Agnes tragó con fuerza y contestó bruscamente.
—… ¿Sólo estás haciendo una foto?
A Kylo le sorprendió la brusquedad de su tono.
Pero no pudo resistirse a preguntar una vez más.
—Quiero decir, ¿por qué? Es que tengo mucha curiosidad.
—… Sólo… ¿Qué quieres que haga?
—¿¿??—Kylo cerró la boca ante la increíblemente dura respuesta.
No quería ser odiado por su inútil curiosidad.
***
Era un amanecer frío y ventoso.
Por costumbre, Kylo se despertó al amanecer y miró a Agnes, que dormía a su lado.
Tras besarla cariñosamente la frente, le subió las mantas hasta el cuello y salió de la cama.
El traqueteo de la ventana ligeramente abierta le indicó que el viento no era inusual.
Cerró y atrancó la ventana con fuerza, sin querer despertarla.
La brisa matinal refrescaba la habitación.
Echó unos cuantos troncos más en la chimenea y se levantó.
Sentía frío en la piel desnuda.
Mientras caminaba hacia la cama, Agnes lo miró, medio despierta.
—Mmm… ¿Por qué estás despierta?
—Hace viento, así que cerré la ventana.
—Mmm… ¿Tienes frío?—Agnes pensó que tenía frío, así que levantó las mantas y estiró los brazos.
Quería que él se metiera bajo las sábanas para poder abrazarlo.
Su voz, cargada de miel, era algo a lo que él nunca se había acostumbrado.
Cada vez que la oía, sentía que se le derretían los oídos.
Kylo se acurrucó en sus brazos como un tonto. Agnes le tapó con las mantas y sintió su calor.
Su piel estaba caliente, recién despertada.
Kylo le frotó la mejilla, saboreando la suavidad de su piel, tan distinta de la suya, que era áspera y dura.
Era carne pura y limpia que hacía que sintiera culpa con solo mirarla.
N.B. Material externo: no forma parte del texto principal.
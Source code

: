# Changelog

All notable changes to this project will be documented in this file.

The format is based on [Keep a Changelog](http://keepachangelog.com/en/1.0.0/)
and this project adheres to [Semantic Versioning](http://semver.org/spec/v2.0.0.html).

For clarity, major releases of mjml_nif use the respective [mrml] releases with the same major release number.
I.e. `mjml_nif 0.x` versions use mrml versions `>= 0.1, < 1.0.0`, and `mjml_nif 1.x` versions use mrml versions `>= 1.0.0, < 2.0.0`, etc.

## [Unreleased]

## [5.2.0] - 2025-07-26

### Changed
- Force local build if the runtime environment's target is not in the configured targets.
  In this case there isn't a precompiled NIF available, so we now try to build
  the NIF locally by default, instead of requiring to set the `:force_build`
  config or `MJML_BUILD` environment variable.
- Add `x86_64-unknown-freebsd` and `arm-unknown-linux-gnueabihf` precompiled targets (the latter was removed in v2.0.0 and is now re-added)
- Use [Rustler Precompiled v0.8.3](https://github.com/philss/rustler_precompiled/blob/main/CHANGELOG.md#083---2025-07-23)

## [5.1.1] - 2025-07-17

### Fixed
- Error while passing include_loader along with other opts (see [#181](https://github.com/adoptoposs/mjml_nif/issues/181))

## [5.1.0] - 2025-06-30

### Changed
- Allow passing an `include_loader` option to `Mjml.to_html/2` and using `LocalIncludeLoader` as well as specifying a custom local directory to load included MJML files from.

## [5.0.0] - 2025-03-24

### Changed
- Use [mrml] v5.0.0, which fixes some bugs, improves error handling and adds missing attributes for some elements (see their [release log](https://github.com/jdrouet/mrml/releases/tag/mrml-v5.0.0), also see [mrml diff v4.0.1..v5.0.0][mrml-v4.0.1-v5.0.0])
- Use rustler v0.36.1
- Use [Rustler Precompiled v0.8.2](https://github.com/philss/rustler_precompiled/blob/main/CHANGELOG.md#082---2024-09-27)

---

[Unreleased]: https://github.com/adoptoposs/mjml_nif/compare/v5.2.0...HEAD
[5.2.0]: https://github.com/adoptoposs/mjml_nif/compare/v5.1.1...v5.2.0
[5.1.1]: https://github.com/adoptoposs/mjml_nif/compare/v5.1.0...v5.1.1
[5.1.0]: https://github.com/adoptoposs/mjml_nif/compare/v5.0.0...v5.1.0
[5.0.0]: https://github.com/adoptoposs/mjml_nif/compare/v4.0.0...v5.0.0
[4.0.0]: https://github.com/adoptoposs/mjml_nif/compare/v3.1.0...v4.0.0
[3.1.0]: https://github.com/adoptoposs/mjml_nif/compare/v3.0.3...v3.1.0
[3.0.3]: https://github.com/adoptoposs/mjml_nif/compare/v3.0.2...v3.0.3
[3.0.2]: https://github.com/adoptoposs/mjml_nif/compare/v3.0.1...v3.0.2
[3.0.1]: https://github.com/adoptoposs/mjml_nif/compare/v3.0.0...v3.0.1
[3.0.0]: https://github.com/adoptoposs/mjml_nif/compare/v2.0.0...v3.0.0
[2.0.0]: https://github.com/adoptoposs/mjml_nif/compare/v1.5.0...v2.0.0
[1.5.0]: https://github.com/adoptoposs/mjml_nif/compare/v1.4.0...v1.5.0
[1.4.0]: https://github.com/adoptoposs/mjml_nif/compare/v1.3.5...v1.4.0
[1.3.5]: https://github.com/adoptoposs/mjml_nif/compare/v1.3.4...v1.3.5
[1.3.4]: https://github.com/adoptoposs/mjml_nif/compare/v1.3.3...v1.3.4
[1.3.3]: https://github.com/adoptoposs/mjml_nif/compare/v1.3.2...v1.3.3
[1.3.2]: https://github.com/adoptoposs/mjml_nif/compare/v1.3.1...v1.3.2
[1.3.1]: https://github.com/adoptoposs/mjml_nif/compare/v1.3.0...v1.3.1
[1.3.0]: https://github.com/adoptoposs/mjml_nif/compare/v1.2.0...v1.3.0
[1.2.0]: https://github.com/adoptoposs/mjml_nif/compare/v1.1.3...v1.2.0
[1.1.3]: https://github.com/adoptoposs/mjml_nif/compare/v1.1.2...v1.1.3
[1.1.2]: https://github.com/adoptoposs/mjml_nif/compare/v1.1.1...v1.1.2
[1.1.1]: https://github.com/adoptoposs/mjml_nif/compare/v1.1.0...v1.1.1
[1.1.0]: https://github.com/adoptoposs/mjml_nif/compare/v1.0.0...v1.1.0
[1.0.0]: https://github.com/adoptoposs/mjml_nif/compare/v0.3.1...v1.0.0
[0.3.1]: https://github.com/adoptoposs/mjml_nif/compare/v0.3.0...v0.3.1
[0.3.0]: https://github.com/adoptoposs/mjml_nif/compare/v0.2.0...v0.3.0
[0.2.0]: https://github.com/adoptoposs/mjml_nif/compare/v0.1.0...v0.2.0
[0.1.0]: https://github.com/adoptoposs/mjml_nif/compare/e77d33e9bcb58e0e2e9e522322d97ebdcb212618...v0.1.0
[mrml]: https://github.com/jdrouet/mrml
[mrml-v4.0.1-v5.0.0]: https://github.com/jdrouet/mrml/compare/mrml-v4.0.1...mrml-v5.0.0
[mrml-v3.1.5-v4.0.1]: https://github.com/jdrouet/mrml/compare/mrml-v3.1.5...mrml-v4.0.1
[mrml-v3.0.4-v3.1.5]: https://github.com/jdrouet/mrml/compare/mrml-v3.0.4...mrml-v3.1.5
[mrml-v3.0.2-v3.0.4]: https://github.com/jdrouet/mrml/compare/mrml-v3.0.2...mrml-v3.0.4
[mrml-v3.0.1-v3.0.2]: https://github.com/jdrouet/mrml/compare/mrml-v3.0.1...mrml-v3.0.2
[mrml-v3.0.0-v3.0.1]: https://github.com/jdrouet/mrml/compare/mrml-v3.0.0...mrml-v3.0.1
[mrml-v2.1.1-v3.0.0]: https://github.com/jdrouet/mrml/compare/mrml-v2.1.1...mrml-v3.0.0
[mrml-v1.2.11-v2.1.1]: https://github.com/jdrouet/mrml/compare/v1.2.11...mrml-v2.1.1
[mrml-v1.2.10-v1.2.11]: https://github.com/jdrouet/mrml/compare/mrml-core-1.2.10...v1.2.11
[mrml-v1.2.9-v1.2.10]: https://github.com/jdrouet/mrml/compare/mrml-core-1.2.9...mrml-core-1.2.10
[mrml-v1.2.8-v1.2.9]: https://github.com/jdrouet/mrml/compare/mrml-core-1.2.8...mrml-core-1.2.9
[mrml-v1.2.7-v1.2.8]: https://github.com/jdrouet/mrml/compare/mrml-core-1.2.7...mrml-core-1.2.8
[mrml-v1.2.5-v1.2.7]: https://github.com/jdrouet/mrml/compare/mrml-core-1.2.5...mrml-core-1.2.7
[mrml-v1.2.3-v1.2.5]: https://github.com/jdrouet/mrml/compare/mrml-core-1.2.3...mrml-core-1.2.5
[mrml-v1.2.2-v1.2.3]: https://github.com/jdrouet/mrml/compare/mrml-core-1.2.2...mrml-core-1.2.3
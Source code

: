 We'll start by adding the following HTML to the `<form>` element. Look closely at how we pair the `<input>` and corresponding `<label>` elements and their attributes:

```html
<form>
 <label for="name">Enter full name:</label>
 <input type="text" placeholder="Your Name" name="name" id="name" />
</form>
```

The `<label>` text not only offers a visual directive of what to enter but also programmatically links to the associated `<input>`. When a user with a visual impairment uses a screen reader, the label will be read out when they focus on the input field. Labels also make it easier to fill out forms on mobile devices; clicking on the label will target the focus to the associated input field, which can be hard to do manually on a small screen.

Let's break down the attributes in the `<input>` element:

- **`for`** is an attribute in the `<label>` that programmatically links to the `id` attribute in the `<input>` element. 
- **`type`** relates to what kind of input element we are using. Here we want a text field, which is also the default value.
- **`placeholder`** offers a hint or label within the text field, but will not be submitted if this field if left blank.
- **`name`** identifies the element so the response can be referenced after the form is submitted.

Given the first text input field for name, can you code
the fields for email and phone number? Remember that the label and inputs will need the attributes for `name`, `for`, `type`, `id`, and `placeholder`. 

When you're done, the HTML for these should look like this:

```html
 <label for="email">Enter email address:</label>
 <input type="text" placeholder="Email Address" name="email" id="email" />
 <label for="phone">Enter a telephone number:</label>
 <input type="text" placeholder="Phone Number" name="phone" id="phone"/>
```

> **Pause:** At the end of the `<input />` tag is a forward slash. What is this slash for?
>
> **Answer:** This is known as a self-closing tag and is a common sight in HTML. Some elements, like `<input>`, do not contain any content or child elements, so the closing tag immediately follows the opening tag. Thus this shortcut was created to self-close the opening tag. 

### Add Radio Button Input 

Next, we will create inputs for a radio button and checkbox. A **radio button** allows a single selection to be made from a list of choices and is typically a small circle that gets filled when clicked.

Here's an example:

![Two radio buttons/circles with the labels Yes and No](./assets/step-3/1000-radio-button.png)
A diferencia de su cuerpo, en el que era difícil encontrar un punto que no estuviera duro, el de ella era todo suavidad y curvas.
Cada vez que estaba en sus brazos, se sentía como si volviera a nacer.
Era un día tras otro de amar y ser amado.
Era extraño y maravilloso tener a alguien tan incondicional a su lado.
Tal vez fuera por momentos como éste por lo que había estado tan solo y solitario todos estos años.
Kylo levantó la vista.
Sus ojos se encontraron, y Agnes sonrió dulcemente. Sintió que se le llenaban los ojos de lágrimas.